* [What is needed]: Please repeat the line that has "- feat: modified" and all lines after it, exactly as they appear, through the end of the entries.
(Entries shown)
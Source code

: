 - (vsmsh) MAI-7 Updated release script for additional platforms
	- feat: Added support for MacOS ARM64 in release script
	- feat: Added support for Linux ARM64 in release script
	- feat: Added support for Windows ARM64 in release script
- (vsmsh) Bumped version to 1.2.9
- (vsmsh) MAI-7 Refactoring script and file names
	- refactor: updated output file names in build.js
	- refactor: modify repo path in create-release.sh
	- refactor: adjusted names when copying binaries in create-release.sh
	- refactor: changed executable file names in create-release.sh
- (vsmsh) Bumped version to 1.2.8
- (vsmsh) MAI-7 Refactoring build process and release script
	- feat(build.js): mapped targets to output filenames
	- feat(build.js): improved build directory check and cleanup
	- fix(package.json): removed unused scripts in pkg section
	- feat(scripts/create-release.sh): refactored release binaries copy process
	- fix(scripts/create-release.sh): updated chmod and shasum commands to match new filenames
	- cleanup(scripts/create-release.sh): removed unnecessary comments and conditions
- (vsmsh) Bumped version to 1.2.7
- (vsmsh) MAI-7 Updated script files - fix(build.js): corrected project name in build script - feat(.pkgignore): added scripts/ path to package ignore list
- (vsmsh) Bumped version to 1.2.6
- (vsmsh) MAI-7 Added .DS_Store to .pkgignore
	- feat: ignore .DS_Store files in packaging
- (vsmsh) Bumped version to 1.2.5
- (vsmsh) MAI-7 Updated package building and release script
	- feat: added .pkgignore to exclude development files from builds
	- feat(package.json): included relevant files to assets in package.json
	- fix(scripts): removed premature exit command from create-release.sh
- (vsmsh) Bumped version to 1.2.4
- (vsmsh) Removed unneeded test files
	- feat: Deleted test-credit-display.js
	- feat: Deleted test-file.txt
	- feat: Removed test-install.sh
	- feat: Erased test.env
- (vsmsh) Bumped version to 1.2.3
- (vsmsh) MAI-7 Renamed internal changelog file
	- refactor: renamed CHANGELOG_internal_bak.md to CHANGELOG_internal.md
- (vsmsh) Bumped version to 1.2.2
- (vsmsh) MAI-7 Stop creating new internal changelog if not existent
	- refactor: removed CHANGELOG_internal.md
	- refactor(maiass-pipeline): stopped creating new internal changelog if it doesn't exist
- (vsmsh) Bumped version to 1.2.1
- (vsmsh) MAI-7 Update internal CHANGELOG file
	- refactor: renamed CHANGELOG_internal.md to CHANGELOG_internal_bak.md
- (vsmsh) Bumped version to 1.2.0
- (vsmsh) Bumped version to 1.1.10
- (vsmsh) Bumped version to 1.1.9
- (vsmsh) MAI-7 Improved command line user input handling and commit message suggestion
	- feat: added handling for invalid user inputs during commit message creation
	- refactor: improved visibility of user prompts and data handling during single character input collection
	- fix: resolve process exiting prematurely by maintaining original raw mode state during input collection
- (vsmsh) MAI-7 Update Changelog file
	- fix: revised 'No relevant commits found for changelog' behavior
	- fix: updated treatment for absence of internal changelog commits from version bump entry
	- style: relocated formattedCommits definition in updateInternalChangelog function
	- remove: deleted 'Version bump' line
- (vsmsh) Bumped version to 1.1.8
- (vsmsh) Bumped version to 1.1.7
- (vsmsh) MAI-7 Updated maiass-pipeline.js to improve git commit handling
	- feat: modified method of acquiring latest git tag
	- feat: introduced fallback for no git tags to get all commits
(End Entries shown)
* [Exercise result]:
	- feat: modified method of acquiring latest git tag
	- feat: introduced fallback for no git tags to get all commits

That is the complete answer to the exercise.